Patty's name was first mentioned on October 26, 1950, 24 days after her first appearance. She was apparently the oldest child in the strip (possibly along with Violet and Shermy), as she attended school when Charlie Brown did not (strip of September 18, 1951). Eventually, she, along with Violet, became best known for their social snobbery and combined cruelty to Charlie Brown, although Violet was generally the more dominant of the two (thus Patty's role, in her later appearances, was reduced to that of a yes-girl). Patty is also known for asking Pig-Pen why he is constantly so dirty. In the 2015 film The Peanuts Movie, Patty shows a crush towards Pig-Pen.

Patty's hair color is light brown (sometimes red, black, or blonde) and she customarily wears a checked dress with a matching bow in her hair, usually colored orange (colored light green in The Peanuts Movie), and Mary Janes shoes.

Patty's birthday is December 4. However, the strip from October 20, 1954, seemingly contradicts this; this strip that her birthday is October 21. She plays outfield on Charlie Brown's baseball team; though in an early strip she was seen as catcher before Schroeder was introduced.
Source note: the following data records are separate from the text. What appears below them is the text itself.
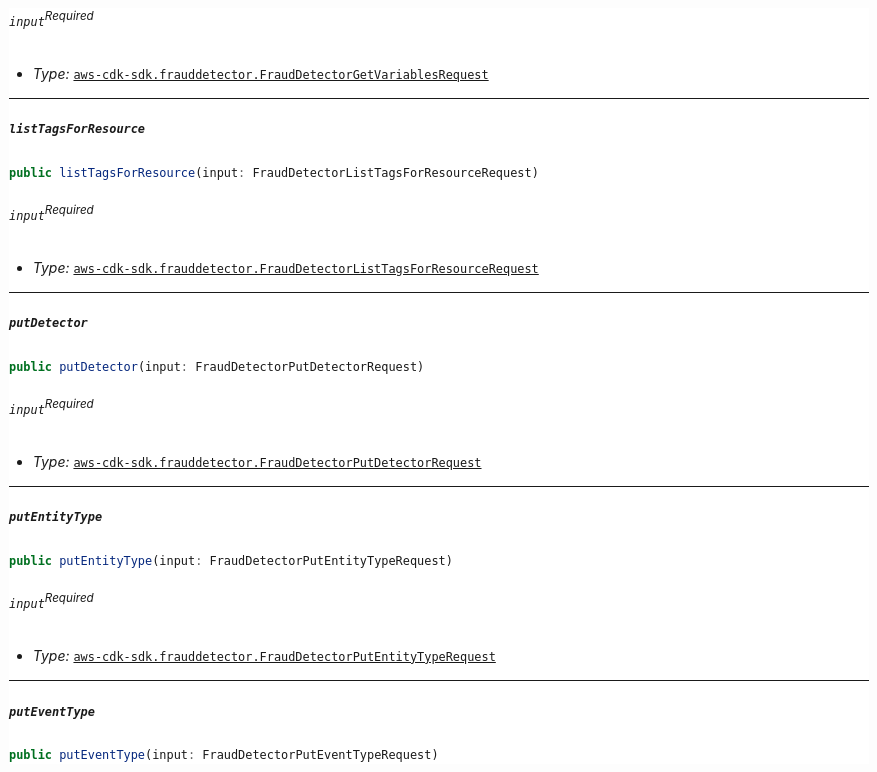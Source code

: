 ###### `input`<sup>Required</sup> <a name="aws-cdk-sdk.frauddetector.FraudDetectorClient.parameter.input"></a>

- *Type:* [`aws-cdk-sdk.frauddetector.FraudDetectorGetVariablesRequest`](#aws-cdk-sdk.frauddetector.FraudDetectorGetVariablesRequest)

---

##### `listTagsForResource` <a name="aws-cdk-sdk.frauddetector.FraudDetectorClient.listTagsForResource"></a>

```typescript
public listTagsForResource(input: FraudDetectorListTagsForResourceRequest)
```

###### `input`<sup>Required</sup> <a name="aws-cdk-sdk.frauddetector.FraudDetectorClient.parameter.input"></a>

- *Type:* [`aws-cdk-sdk.frauddetector.FraudDetectorListTagsForResourceRequest`](#aws-cdk-sdk.frauddetector.FraudDetectorListTagsForResourceRequest)

---

##### `putDetector` <a name="aws-cdk-sdk.frauddetector.FraudDetectorClient.putDetector"></a>

```typescript
public putDetector(input: FraudDetectorPutDetectorRequest)
```

###### `input`<sup>Required</sup> <a name="aws-cdk-sdk.frauddetector.FraudDetectorClient.parameter.input"></a>

- *Type:* [`aws-cdk-sdk.frauddetector.FraudDetectorPutDetectorRequest`](#aws-cdk-sdk.frauddetector.FraudDetectorPutDetectorRequest)

---

##### `putEntityType` <a name="aws-cdk-sdk.frauddetector.FraudDetectorClient.putEntityType"></a>

```typescript
public putEntityType(input: FraudDetectorPutEntityTypeRequest)
```

###### `input`<sup>Required</sup> <a name="aws-cdk-sdk.frauddetector.FraudDetectorClient.parameter.input"></a>

- *Type:* [`aws-cdk-sdk.frauddetector.FraudDetectorPutEntityTypeRequest`](#aws-cdk-sdk.frauddetector.FraudDetectorPutEntityTypeRequest)

---

##### `putEventType` <a name="aws-cdk-sdk.frauddetector.FraudDetectorClient.putEventType"></a>

```typescript
public putEventType(input: FraudDetectorPutEventTypeRequest)
```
It is Patty who first introduces Charlie Brown to Schroeder, who she said lived next door to her.

== Voiced by ==

- Karen Mendelson (1963, 1965)
- Lisa DeFaria (1966–1969)
- Lynn Vanderlip (1966)
- Sally Dryer (1969)
- Linda Ercoli (1972–1975)
- Lynn Mortensen (1974)
- Linda Jenner (1974)
- Roseline Rubens (1980)
- Angela Lee (1983)
- Stacy Ferguson (1984–1986)
- Deanna Tello (1992)
- Kaitlyn Maggio (2003)
- Jolean Wejbe (2006)
- Leigh Bourke (2008–2009)
- Ciara Bravo (2011)
- Anastasia Bredikhina (2015)
- Natasha Nathan (2021–present)

==Portrayals==
Patty appeared as one of six characters in the original 1967 off-Broadway production of You're a Good Man, Charlie Brown (played by Karen Johnson). The character in the original musical was actually a composite of Patty, Frieda (who forces Snoopy to chase rabbits), and possibly Violet. By the time the show was revived on Broadway in the late 1990s, the composite Patty was replaced with Sally, since Patty had ceased making regular appearances in the strip decades earlier.